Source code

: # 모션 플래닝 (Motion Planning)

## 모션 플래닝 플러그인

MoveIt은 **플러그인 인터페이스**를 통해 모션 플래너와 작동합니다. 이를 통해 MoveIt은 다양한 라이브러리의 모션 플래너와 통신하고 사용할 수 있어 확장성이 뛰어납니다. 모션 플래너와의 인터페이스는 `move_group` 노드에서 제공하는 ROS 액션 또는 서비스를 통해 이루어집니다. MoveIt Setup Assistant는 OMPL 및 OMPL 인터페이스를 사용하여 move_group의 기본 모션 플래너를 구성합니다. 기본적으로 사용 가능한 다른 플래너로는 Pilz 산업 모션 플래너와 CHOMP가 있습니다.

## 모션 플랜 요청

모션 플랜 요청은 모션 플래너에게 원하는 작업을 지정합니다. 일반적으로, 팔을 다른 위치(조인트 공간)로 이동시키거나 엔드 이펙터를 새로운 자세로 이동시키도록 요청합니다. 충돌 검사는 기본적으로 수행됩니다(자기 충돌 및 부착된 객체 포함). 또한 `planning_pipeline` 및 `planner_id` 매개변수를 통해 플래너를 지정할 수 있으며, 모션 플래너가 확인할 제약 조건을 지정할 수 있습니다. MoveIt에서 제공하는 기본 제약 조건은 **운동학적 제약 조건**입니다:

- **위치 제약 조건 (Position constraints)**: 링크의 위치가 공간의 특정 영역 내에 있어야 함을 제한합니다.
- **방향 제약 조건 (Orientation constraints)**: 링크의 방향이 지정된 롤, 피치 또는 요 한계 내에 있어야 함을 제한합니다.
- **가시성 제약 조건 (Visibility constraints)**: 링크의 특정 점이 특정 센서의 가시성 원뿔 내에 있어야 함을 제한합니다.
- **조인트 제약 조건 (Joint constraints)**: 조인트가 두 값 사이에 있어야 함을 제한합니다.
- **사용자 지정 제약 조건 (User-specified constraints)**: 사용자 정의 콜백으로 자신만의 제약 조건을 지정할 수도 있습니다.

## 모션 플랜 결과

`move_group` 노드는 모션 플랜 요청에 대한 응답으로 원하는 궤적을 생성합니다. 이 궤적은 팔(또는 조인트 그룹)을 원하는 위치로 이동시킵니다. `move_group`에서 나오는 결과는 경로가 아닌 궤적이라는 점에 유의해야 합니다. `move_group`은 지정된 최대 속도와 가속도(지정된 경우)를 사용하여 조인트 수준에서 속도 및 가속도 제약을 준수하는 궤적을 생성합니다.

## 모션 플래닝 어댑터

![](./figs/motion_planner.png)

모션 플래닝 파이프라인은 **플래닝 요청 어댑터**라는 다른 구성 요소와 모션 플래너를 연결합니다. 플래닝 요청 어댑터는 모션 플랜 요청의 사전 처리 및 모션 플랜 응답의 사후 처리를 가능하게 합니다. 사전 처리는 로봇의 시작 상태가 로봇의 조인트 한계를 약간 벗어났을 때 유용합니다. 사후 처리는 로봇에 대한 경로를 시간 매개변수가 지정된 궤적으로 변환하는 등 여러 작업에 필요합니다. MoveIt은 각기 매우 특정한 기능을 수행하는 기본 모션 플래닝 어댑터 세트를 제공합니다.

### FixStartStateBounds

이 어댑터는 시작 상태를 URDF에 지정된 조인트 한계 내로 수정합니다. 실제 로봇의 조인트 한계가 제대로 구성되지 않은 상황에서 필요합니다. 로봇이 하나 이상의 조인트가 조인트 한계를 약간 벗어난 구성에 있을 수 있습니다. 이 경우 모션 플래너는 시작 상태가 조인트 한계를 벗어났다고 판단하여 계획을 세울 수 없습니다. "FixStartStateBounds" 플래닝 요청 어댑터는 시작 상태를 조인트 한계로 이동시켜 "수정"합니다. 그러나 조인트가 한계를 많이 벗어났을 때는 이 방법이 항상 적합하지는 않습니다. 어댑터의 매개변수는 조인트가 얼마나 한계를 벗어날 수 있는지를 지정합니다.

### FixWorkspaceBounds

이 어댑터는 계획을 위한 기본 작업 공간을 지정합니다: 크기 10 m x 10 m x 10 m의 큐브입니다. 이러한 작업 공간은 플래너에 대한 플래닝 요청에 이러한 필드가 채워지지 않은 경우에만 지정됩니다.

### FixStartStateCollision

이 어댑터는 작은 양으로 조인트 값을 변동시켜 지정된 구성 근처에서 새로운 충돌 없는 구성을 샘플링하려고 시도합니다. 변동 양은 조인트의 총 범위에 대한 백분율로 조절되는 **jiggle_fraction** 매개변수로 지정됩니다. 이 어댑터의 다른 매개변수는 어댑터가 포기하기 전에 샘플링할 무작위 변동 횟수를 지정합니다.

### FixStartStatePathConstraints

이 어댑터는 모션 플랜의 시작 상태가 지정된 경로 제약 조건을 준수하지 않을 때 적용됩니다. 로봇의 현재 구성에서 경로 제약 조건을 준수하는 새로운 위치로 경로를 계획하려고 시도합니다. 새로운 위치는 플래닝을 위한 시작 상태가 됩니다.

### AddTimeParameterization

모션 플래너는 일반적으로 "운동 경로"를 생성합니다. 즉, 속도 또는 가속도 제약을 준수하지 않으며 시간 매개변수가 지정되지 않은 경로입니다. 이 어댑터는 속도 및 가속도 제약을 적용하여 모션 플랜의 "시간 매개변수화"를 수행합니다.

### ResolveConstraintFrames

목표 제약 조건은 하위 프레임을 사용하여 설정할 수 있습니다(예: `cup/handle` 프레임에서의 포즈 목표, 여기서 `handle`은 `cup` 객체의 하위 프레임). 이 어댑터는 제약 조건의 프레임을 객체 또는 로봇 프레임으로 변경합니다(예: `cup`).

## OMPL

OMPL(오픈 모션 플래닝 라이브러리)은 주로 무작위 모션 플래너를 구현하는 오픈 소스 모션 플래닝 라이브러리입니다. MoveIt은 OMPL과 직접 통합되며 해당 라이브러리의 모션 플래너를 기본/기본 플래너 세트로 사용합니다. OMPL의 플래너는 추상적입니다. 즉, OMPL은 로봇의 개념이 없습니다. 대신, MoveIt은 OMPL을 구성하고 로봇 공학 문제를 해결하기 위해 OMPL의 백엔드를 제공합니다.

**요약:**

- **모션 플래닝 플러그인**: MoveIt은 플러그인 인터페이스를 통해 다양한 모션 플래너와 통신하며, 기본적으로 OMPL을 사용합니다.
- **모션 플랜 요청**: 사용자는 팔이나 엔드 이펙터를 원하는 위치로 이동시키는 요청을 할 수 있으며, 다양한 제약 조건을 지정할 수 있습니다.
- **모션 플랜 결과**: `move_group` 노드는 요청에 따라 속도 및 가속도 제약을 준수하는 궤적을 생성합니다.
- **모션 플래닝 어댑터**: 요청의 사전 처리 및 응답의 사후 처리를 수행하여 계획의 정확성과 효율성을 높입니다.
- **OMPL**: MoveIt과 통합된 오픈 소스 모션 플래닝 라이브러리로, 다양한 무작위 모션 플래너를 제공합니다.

──────────

*Task to carry out*: Counting the line that contains "OMPL(오픈 모션 플래닝" as the first, copy exactly every line through the end of the records, and nothing else.

*Response to the exercise*:
OMPL(오픈 모션 플래닝 라이브러리)은 주로 무작위 모션 플래너를 구현하는 오픈 소스 모션 플래닝 라이브러리입니다. MoveIt은 OMPL과 직접 통합되며 해당 라이브러리의 모션 플래너를 기본/기본 플래너 세트로 사용합니다. OMPL의 플래너는 추상적입니다. 즉, OMPL은 로봇의 개념이 없습니다. 대신, MoveIt은 OMPL을 구성하고 로봇 공학 문제를 해결하기 위해 OMPL의 백엔드를 제공합니다.

**요약:**

- **모션 플래닝 플러그인**: MoveIt은 플러그인 인터페이스를 통해 다양한 모션 플래너와 통신하며, 기본적으로 OMPL을 사용합니다.
- **모션 플랜 요청**: 사용자는 팔이나 엔드 이펙터를 원하는 위치로 이동시키는 요청을 할 수 있으며, 다양한 제약 조건을 지정할 수 있습니다.
- **모션 플랜 결과**: `move_group` 노드는 요청에 따라 속도 및 가속도 제약을 준수하는 궤적을 생성합니다.
- **모션 플래닝 어댑터**: 요청의 사전 처리 및 응답의 사후 처리를 수행하여 계획의 정확성과 효율성을 높입니다.
- **OMPL**: MoveIt과 통합된 오픈 소스 모션 플래닝 라이브러리로, 다양한 무작위 모션 플래너를 제공합니다.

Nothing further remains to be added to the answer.